* Extracted entries *
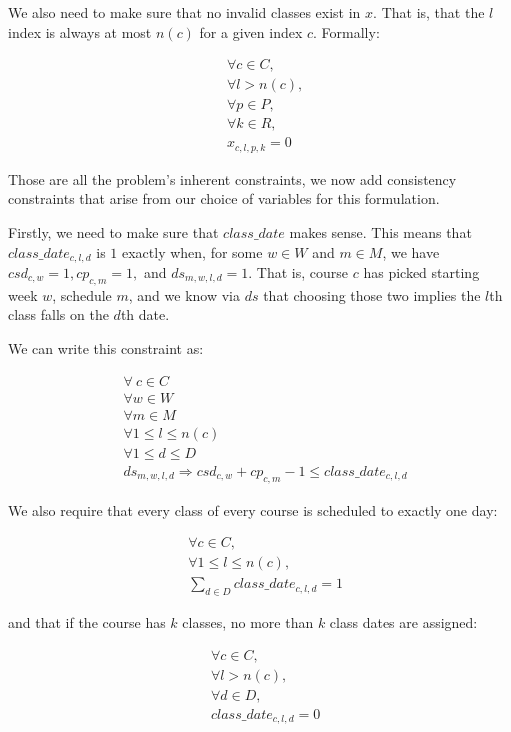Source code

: We also need to make sure that no invalid classes exist in $x$. That is, that the $l$ index is always at most $n(c)$ for a given index $c$. Formally:

\begin{align} \label{eq:noinvalidclasses}
 &\forall c\in C,\\
 &\forall l > n(c),\\
 &\forall p \in P,\\
 &\forall k \in R,\\
 &x_{c, l, p, k} = 0
\end{align}

Those are all the problem's inherent constraints, we now add consistency constraints that arise from our choice of variables for this formulation.

Firstly, we need to make sure that $class\_date$ makes sense. This means that $class\_date_{c, l, d}$ is $1$ exactly when, for some $w \in W$ and $m \in M$, we have $csd_{c, w} = 1, cp_{c, m} = 1,$ and $ds_{m, w, l, d} = 1$. That is, course $c$ has picked starting week $w$, schedule $m$, and we know via $ds$ that choosing those two implies the $l$th class falls on the $d$th date.

We can write this constraint as:

\begin{align}
  &\forall\ c \in C\\
  &\forall w \in W\\
  &\forall m \in M\\
  &\forall 1 \le l \le n(c)\\
  &\forall 1 \le d \le D\\
  &ds_{m, w, l, d} \Rightarrow csd_{c, w} + cp_{c, m} - 1 \le class\_date_{c, l, d}
\end{align}

We also require that every class of every course is scheduled to exactly one day:

\begin{align} \label{eq:oneclassdate}
  &\forall c \in C,\\
  &\forall 1 \le l \le n(c),\\
  &\sum_{d \in D} class\_date_{c, l, d} = 1
\end{align}

and that if the course has $k$ classes, no more than $k$ class dates are assigned:

\begin{align} \label{eq:maxclassdates}
  &\forall c \in C,\\
  &\forall l > n(c),\\
  &\forall d \in D,\\
  &class\_date_{c, l, d} = 0
\end{align}

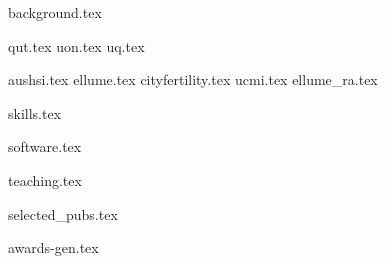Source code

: \documentclass[11pt]{article}
\begin{document}
{background.tex}

{qut.tex}
{uon.tex}
{uq.tex}

\vspace{1mm}
{aushsi.tex}
{ellume.tex}
{cityfertility.tex}
{ucmi.tex}
{ellume_ra.tex}

\vspace{1mm}
{skills.tex}

\vspace{1mm}
{software.tex}

\vspace{1mm}
{teaching.tex}

\vspace{1mm}
\begin{enumerate}
	{selected_pubs.tex}
\end{enumerate}\par

\vspace{1mm}
{awards-gen.tex}
\end{document}
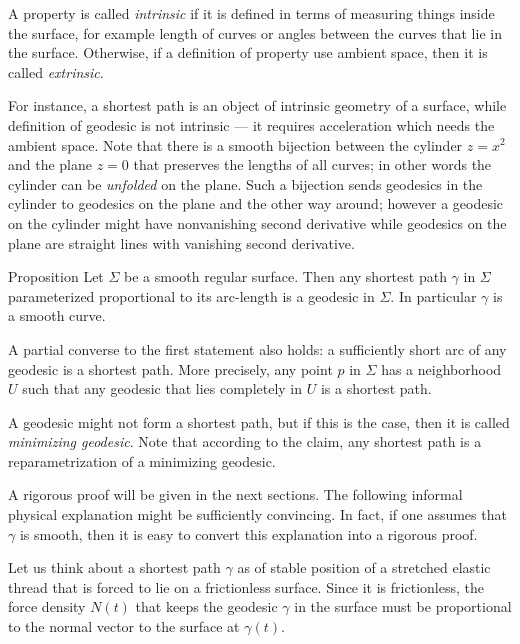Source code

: A property is called \emph{intrinsic} if it is defined in terms of measuring things inside the surface, for example length of curves or angles between the curves that lie in the surface.
Otherwise, if a definition of property use ambient space, then it is called \emph{extrinsic}.

For instance, a shortest path is an object of intrinsic geometry of a surface,
while definition of geodesic is not intrinsic --- it requires acceleration which needs the ambient space.
Note that there is a smooth bijection between the cylinder $z=x^2$ and the plane $z=0$ that preserves the lengths of all curves; in other words the cylinder can be \emph{unfolded} on the plane.
Such a bijection sends geodesics in the cylinder to geodesics on the plane and the other way around; however a geodesic on the cylinder might have nonvanishing second derivative while geodesics on the plane are straight lines with vanishing second derivative.

\begin{thm}{Proposition}\label{prop:gamma''}
Let $\Sigma$ be a smooth regular surface.
Then any shortest path $\gamma$ in $\Sigma$ parameterized proportional to its arc-length is a geodesic in $\Sigma$.
In particular $\gamma$ is a smooth curve.

A partial converse to the first statement also holds: a sufficiently short arc of any geodesic is a shortest path.
More precisely, any point $p$ in $\Sigma$ has a neighborhood $U$ such that any geodesic that lies completely in $U$ is a shortest path.
\end{thm}

A geodesic might not form a shortest path, but if this is the case, then it is called \emph{minimizing geodesic}.
Note that according to the claim, any shortest path is a reparametrization of a minimizing geodesic.

A rigorous proof will be given in the next sections. 
The following informal physical explanation might be sufficiently convincing.
In fact, if one assumes that $\gamma$ is smooth, then it is easy to convert this explanation into a rigorous proof.

Let us think about a shortest path $\gamma$ as of stable position of a stretched elastic thread that is forced to lie on a frictionless surface.
Since it is frictionless, the force density $N(t)$ that keeps the geodesic $\gamma$ in the surface must be proportional to the normal vector to the surface at $\gamma(t)$.

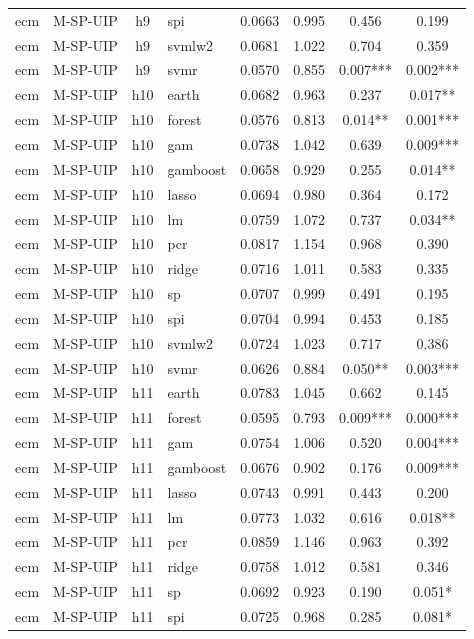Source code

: \begin{ThreePartTable}
\begin{longtable}[t]{llclcccc}
ecm & M-SP-UIP & h9 & spi & 0.0663 & 0.995 & 0.456 & 0.199\\
ecm & M-SP-UIP & h9 & svmlw2 & 0.0681 & 1.022 & 0.704 & 0.359\\
ecm & M-SP-UIP & h9 & svmr & 0.0570 & 0.855 & 0.007*** & 0.002***\\
\addlinespace
ecm & M-SP-UIP & h10 & earth & 0.0682 & 0.963 & 0.237 & 0.017**\\
ecm & M-SP-UIP & h10 & forest & 0.0576 & 0.813 & 0.014** & 0.001***\\
ecm & M-SP-UIP & h10 & gam & 0.0738 & 1.042 & 0.639 & 0.009***\\
ecm & M-SP-UIP & h10 & gamboost & 0.0658 & 0.929 & 0.255 & 0.014**\\
ecm & M-SP-UIP & h10 & lasso & 0.0694 & 0.980 & 0.364 & 0.172\\
ecm & M-SP-UIP & h10 & lm & 0.0759 & 1.072 & 0.737 & 0.034**\\
ecm & M-SP-UIP & h10 & pcr & 0.0817 & 1.154 & 0.968 & 0.390\\
ecm & M-SP-UIP & h10 & ridge & 0.0716 & 1.011 & 0.583 & 0.335\\
ecm & M-SP-UIP & h10 & sp & 0.0707 & 0.999 & 0.491 & 0.195\\
ecm & M-SP-UIP & h10 & spi & 0.0704 & 0.994 & 0.453 & 0.185\\
ecm & M-SP-UIP & h10 & svmlw2 & 0.0724 & 1.023 & 0.717 & 0.386\\
ecm & M-SP-UIP & h10 & svmr & 0.0626 & 0.884 & 0.050** & 0.003***\\
\addlinespace
ecm & M-SP-UIP & h11 & earth & 0.0783 & 1.045 & 0.662 & 0.145\\
ecm & M-SP-UIP & h11 & forest & 0.0595 & 0.793 & 0.009*** & 0.000***\\
ecm & M-SP-UIP & h11 & gam & 0.0754 & 1.006 & 0.520 & 0.004***\\
ecm & M-SP-UIP & h11 & gamboost & 0.0676 & 0.902 & 0.176 & 0.009***\\
ecm & M-SP-UIP & h11 & lasso & 0.0743 & 0.991 & 0.443 & 0.200\\
ecm & M-SP-UIP & h11 & lm & 0.0773 & 1.032 & 0.616 & 0.018**\\
ecm & M-SP-UIP & h11 & pcr & 0.0859 & 1.146 & 0.963 & 0.392\\
ecm & M-SP-UIP & h11 & ridge & 0.0758 & 1.012 & 0.581 & 0.346\\
ecm & M-SP-UIP & h11 & sp & 0.0692 & 0.923 & 0.190 & 0.051*\\
ecm & M-SP-UIP & h11 & spi & 0.0725 & 0.968 & 0.285 & 0.081*\\

\end{longtable}
\end{ThreePartTable}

* Task to carry out *
Although the records above contain pictures, only their text is to be repeated, exactly as given.

* Written answer *
Source code

: We also need to make sure that no invalid classes exist in $x$. That is, that the $l$ index is always at most $n(c)$ for a given index $c$. Formally:

\begin{align} \label{eq:noinvalidclasses}
 &\forall c\in C,\\
 &\forall l > n(c),\\
 &\forall p \in P,\\
 &\forall k \in R,\\
 &x_{c, l, p, k} = 0
\end{align}

Those are all the problem's inherent constraints, we now add consistency constraints that arise from our choice of variables for this formulation.

Firstly, we need to make sure that $class\_date$ makes sense. This means that $class\_date_{c, l, d}$ is $1$ exactly when, for some $w \in W$ and $m \in M$, we have $csd_{c, w} = 1, cp_{c, m} = 1,$ and $ds_{m, w, l, d} = 1$. That is, course $c$ has picked starting week $w$, schedule $m$, and we know via $ds$ that choosing those two implies the $l$th class falls on the $d$th date.

We can write this constraint as:

\begin{align}
  &\forall\ c \in C\\
  &\forall w \in W\\
  &\forall m \in M\\
  &\forall 1 \le l \le n(c)\\
  &\forall 1 \le d \le D\\
  &ds_{m, w, l, d} \Rightarrow csd_{c, w} + cp_{c, m} - 1 \le class\_date_{c, l, d}
\end{align}

We also require that every class of every course is scheduled to exactly one day:

\begin{align} \label{eq:oneclassdate}
  &\forall c \in C,\\
  &\forall 1 \le l \le n(c),\\
  &\sum_{d \in D} class\_date_{c, l, d} = 1
\end{align}

and that if the course has $k$ classes, no more than $k$ class dates are assigned:

\begin{align} \label{eq:maxclassdates}
  &\forall c \in C,\\
  &\forall l > n(c),\\
  &\forall d \in D,\\
  &class\_date_{c, l, d} = 0
\end{align}

Source code

: \documentclass[11pt]{article}
\begin{document}
{background.tex}

{qut.tex}
{uon.tex}
{uq.tex}

\vspace{1mm}
{aushsi.tex}
{ellume.tex}
{cityfertility.tex}
{ucmi.tex}
{ellume_ra.tex}

\vspace{1mm}
{skills.tex}

\vspace{1mm}
{software.tex}

\vspace{1mm}
{teaching.tex}

\vspace{1mm}
\begin{enumerate}
	{selected_pubs.tex}
\end{enumerate}\par

\vspace{1mm}
{awards-gen.tex}
\end{document}
Source code

: A property is called \emph{intrinsic} if it is defined in terms of measuring things inside the surface, for example length of curves or angles between the curves that lie in the surface.
Otherwise, if a definition of property use ambient space, then it is called \emph{extrinsic}.

For instance, a shortest path is an object of intrinsic geometry of a surface,
while definition of geodesic is not intrinsic --- it requires acceleration which needs the ambient space.
Note that there is a smooth bijection between the cylinder $z=x^2$ and the plane $z=0$ that preserves the lengths of all curves; in other words the cylinder can be \emph{unfolded} on the plane.
Such a bijection sends geodesics in the cylinder to geodesics on the plane and the other way around; however a geodesic on the cylinder might have nonvanishing second derivative while geodesics on the plane are straight lines with vanishing second derivative.

\begin{thm}{Proposition}\label{prop:gamma''}
Let $\Sigma$ be a smooth regular surface.
Then any shortest path $\gamma$ in $\Sigma$ parameterized proportional to its arc-length is a geodesic in $\Sigma$.
In particular $\gamma$ is a smooth curve.

A partial converse to the first statement also holds: a sufficiently short arc of any geodesic is a shortest path.
More precisely, any point $p$ in $\Sigma$ has a neighborhood $U$ such that any geodesic that lies completely in $U$ is a shortest path.
\end{thm}

A geodesic might not form a shortest path, but if this is the case, then it is called \emph{minimizing geodesic}.
Note that according to the claim, any shortest path is a reparametrization of a minimizing geodesic.

A rigorous proof will be given in the next sections. 
The following informal physical explanation might be sufficiently convincing.
In fact, if one assumes that $\gamma$ is smooth, then it is easy to convert this explanation into a rigorous proof.

Let us think about a shortest path $\gamma$ as of stable position of a stretched elastic thread that is forced to lie on a frictionless surface.
Since it is frictionless, the force density $N(t)$ that keeps the geodesic $\gamma$ in the surface must be proportional to the normal vector to the surface at $\gamma(t)$.

Source code

: \begin{ThreePartTable}
\begin{longtable}[t]{llclcccc}
ecm & M-SP-UIP & h9 & spi & 0.0663 & 0.995 & 0.456 & 0.199\\
ecm & M-SP-UIP & h9 & svmlw2 & 0.0681 & 1.022 & 0.704 & 0.359\\
ecm & M-SP-UIP & h9 & svmr & 0.0570 & 0.855 & 0.007*** & 0.002***\\
\addlinespace
ecm & M-SP-UIP & h10 & earth & 0.0682 & 0.963 & 0.237 & 0.017**\\
ecm & M-SP-UIP & h10 & forest & 0.0576 & 0.813 & 0.014** & 0.001***\\
ecm & M-SP-UIP & h10 & gam & 0.0738 & 1.042 & 0.639 & 0.009***\\
ecm & M-SP-UIP & h10 & gamboost & 0.0658 & 0.929 & 0.255 & 0.014**\\
ecm & M-SP-UIP & h10 & lasso & 0.0694 & 0.980 & 0.364 & 0.172\\
ecm & M-SP-UIP & h10 & lm & 0.0759 & 1.072 & 0.737 & 0.034**\\
ecm & M-SP-UIP & h10 & pcr & 0.0817 & 1.154 & 0.968 & 0.390\\
ecm & M-SP-UIP & h10 & ridge & 0.0716 & 1.011 & 0.583 & 0.335\\
ecm & M-SP-UIP & h10 & sp & 0.0707 & 0.999 & 0.491 & 0.195\\
ecm & M-SP-UIP & h10 & spi & 0.0704 & 0.994 & 0.453 & 0.185\\
ecm & M-SP-UIP & h10 & svmlw2 & 0.0724 & 1.023 & 0.717 & 0.386\\
ecm & M-SP-UIP & h10 & svmr & 0.0626 & 0.884 & 0.050** & 0.003***\\
\addlinespace
ecm & M-SP-UIP & h11 & earth & 0.0783 & 1.045 & 0.662 & 0.145\\
ecm & M-SP-UIP & h11 & forest & 0.0595 & 0.793 & 0.009*** & 0.000***\\
ecm & M-SP-UIP & h11 & gam & 0.0754 & 1.006 & 0.520 & 0.004***\\
ecm & M-SP-UIP & h11 & gamboost & 0.0676 & 0.902 & 0.176 & 0.009***\\
ecm & M-SP-UIP & h11 & lasso & 0.0743 & 0.991 & 0.443 & 0.200\\
ecm & M-SP-UIP & h11 & lm & 0.0773 & 1.032 & 0.616 & 0.018**\\
ecm & M-SP-UIP & h11 & pcr & 0.0859 & 1.146 & 0.963 & 0.392\\
ecm & M-SP-UIP & h11 & ridge & 0.0758 & 1.012 & 0.581 & 0.346\\
ecm & M-SP-UIP & h11 & sp & 0.0692 & 0.923 & 0.190 & 0.051*\\
ecm & M-SP-UIP & h11 & spi & 0.0725 & 0.968 & 0.285 & 0.081*\\

\end{longtable}
\end{ThreePartTable}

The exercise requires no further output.